Akababa wrote: Anyone can achieve 100% against a deterministic adversary

That's why Critter (2010) and Stockfish PA GTB (2014) have been the last engines with a structured learning system. The undeterministic behavior of multi-CPU engines made position learning almost useless. Almost. I recently posted a match result of a match SF PA GTB-Asmfish (and I presume there was a huge ELO difference, more than 200 IMO. On a 100 games match SF PA GTB won 52-48 with a theme position and I wrote that one million games learning file would suffice to win a match with standard startposition too. A deep and strongly "pruned" opening book would be needed in that case. But there is an inconvenience: if you change match conditions (e.g. learning was performed 1 sec/move and match is 10 secs/move, or if opponent changes its opening book) then all that position learning becomes useless. That's why Romichess learning system is more effective for matches: in fact, it's not a classic position learning. I'd define it a "book deep learning".

As I said, it's not matter of software. AlphaZ learning couldn't compete with Romi learning on traditional hardware. We can discuss about engines strenght difference, tough. If AlphaZ (empty learning file) is as strong as SF8, Romi couldn't compete with it because of ELO difference. But if somebody gives SF8 the Romi learning system and match it with a rewrite of AlphaZ for windows (trying to keep its learning system) then result could be quite embarassing for Google team...

This is NOT to criticize AlphaZ and their work. It's really a great result and there'll be a new frontier of computer chess science. A pity that frontier will be for few people until hardware prizes will become reasonable.

carldaman · Post by **carldaman** » Mon Dec 11, 2017 1:13 am

Rodolfo Leoni wrote:
Akababa wrote: Anyone can achieve 100% against a deterministic adversary
That's why Critter (2010) and Stockfish PA GTB (2014) have been the last engines with a structured learning system. The undeterministic behavior of multi-CPU engines made position learning almost useless. Almost. I recently posted a match result of a match SF PA GTB-Asmfish (and I presume there was a huge ELO difference, more than 200 IMO. On a 100 games match SF PA GTB won 52-48 with a theme position and I wrote that one million games learning file would suffice to win a match with standard startposition too. A deep and strongly "pruned" opening book would be needed in that case. But there is an inconvenience: if you change match conditions (e.g. learning was performed 1 sec/move and match is 10 secs/move, or if opponent changes its opening book) then all that position learning becomes useless. That's why Romichess learning system is more effective for matches: in fact, it's not a classic position learning. I'd define it a "book deep learning".

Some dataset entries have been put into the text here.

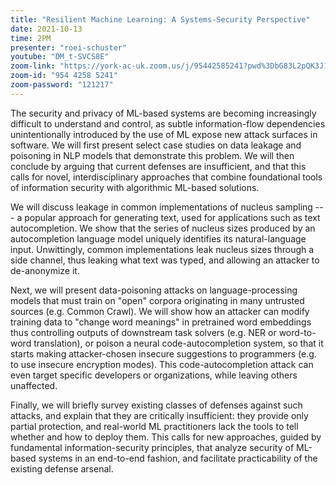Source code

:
 ```yaml
---
title: "Resilient Machine Learning: A Systems-Security Perspective"
date: 2021-10-13
time: 2PM
presenter: "roei-schuster"
youtube: "DM_t-SVCS8E"
zoom-link: "https://york-ac-uk.zoom.us/j/95442585241?pwd%3DbG83L2pQK3J1TllMYmhJcnBWUUxlQT09"
zoom-id: "954 4258 5241"
zoom-password: "121217"
---
```


The security and privacy of ML-based systems are becoming increasingly difficult to understand and control, as subtle information-flow dependencies unintentionally introduced by the use of ML expose new attack surfaces in software. We will first present select case studies on data leakage and poisoning in NLP models that demonstrate this problem. We will then conclude by arguing that current defenses are insufficient, and that this calls for novel, interdisciplinary approaches that combine foundational tools of information security with algorithmic ML-based solutions.

We will discuss leakage in common implementations of nucleus sampling --- a popular approach for generating text, used for applications such as text autocompletion. We show that the series of nucleus sizes produced by an autocompletion language model uniquely identifies its natural-language input. Unwittingly, common implementations leak nucleus sizes through a side channel, thus leaking what text was typed, and allowing an attacker to de-anonymize it.

Next, we will present data-poisoning attacks on language-processing models that must train on "open" corpora originating in many untrusted sources (e.g. Common Crawl). We will show how an attacker can modify training data to "change word meanings" in pretrained word embeddings thus controlling outputs of downstream task solvers (e.g. NER or word-to-word translation), or poison a neural code-autocompletion system, so that it starts making attacker-chosen insecure suggestions to programmers (e.g. to use insecure encryption modes). This code-autocompletion attack can even target specific developers or organizations, while leaving others unaffected.

Finally, we will briefly survey existing classes of defenses against such attacks, and explain that they are critically insufficient: they provide only partial protection, and real-world ML practitioners lack the tools to tell whether and how to deploy them. This calls for new approaches, guided by fundamental information-security principles, that analyze security of ML-based systems in an end-to-end fashion, and facilitate practicability of the existing defense arsenal.
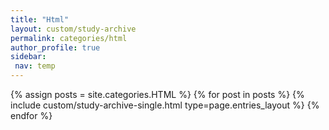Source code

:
 ```yaml
---
title: "Html"
layout: custom/study-archive
permalink: categories/html
author_profile: true
sidebar:
 nav: temp
---
```


{% assign posts = site.categories.HTML %}
{% for post in posts %} {% include custom/study-archive-single.html type=page.entries_layout %} {% endfor %}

As I said, it's not matter of software. AlphaZ learning couldn't compete with Romi learning on traditional hardware. We can discuss about engines strenght difference, tough. If AlphaZ (empty learning file) is as strong as SF8, Romi couldn't compete with it because of ELO difference. But if somebody gives SF8 the Romi learning system and match it with a rewrite of AlphaZ for windows (trying to keep its learning system) then result could be quite embarassing for Google team...

This is NOT to criticize AlphaZ and their work. It's really a great result and there'll be a new frontier of computer chess science. A pity that frontier will be for few people until hardware prizes will become reasonable.

I suggested introducing learning functionality into Komodo several times over the last few years, and all I got was a "we'll consider it" type of answer. I specifically gave Critter and SF_PA_GTB as an example of how it could be done, and that was freeware. They're even on good terms with Jesse and R. Vida so they could reach out for help on that one, if necessary.

It looks like learning has been sorely neglected by both the programming and testing community (since it would distort the other ratings) for many years. However, one could test two instances of the same program, one with the other without learning. One could even remove the learning games from the rating list afterwards, so as to avoid distortions.

It probably can be done without tying up too many resources, since the engines that have learning features are quite few - Critter, Baron, Phalanx, RomiChess, of course, and maybe a few others.

Thanks for bringing it up again, Rodolfo! Learning in chess is always relevant.

Regards,
CL

Michael Sherwin · Post by **Michael Sherwin** » Mon Dec 11, 2017 3:58 am

Rodolfo Leoni wrote:
Akababa wrote: Anyone can achieve 100% against a deterministic adversary
That's why Critter (2010) and Stockfish PA GTB (2014) have been the last engines with a structured learning system. The undeterministic behavior of multi-CPU engines made position learning almost useless. Almost. I recently posted a match result of a match SF PA GTB-Asmfish (and I presume there was a huge ELO difference, more than 200 IMO. On a 100 games match SF PA GTB won 52-48 with a theme position and I wrote that one million games learning file would suffice to win a match with standard startposition too. A deep and strongly "pruned" opening book would be needed in that case. But there is an inconvenience: if you change match conditions (e.g. learning was performed 1 sec/move and match is 10 secs/move, or if opponent changes its opening book) then all that position learning becomes useless. That's why Romichess learning system is more effective for matches: in fact, it's not a classic position learning. I'd define it a "book deep learning".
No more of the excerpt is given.